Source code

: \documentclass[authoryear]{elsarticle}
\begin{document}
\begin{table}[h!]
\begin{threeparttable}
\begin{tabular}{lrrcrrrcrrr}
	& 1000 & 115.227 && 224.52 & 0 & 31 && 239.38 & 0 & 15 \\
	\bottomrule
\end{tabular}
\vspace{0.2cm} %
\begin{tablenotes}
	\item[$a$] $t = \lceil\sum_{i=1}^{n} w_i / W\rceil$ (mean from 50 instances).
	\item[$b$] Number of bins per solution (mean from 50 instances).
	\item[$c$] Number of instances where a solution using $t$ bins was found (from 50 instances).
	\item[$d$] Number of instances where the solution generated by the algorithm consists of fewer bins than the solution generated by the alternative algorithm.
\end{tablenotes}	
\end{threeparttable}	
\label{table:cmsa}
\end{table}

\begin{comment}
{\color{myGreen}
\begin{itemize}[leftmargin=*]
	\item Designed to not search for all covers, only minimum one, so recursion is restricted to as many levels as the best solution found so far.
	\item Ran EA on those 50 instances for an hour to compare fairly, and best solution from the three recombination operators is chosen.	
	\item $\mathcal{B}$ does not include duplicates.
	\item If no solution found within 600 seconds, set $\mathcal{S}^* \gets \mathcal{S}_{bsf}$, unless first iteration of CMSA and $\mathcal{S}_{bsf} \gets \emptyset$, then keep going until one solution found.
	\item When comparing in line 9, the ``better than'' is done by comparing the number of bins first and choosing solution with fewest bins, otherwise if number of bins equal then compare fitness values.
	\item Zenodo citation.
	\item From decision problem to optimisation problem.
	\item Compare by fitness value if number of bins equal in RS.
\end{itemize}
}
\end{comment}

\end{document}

════════

**Problem statement**
Using the material above, return every line that holds the string "instances".

**Exercise output**
	\item[$a$] $t = \lceil\sum_{i=1}^{n} w_i / W\rceil$ (mean from 50 instances).
	\item[$b$] Number of bins per solution (mean from 50 instances).
	\item[$c$] Number of instances where a solution using $t$ bins was found (from 50 instances).
	\item[$d$] Number of instances where the solution generated by the algorithm consists of fewer bins than the solution generated by the alternative algorithm.
	\item Ran EA on those 50 instances for an hour to compare fairly, and best solution from the three recombination operators is chosen.	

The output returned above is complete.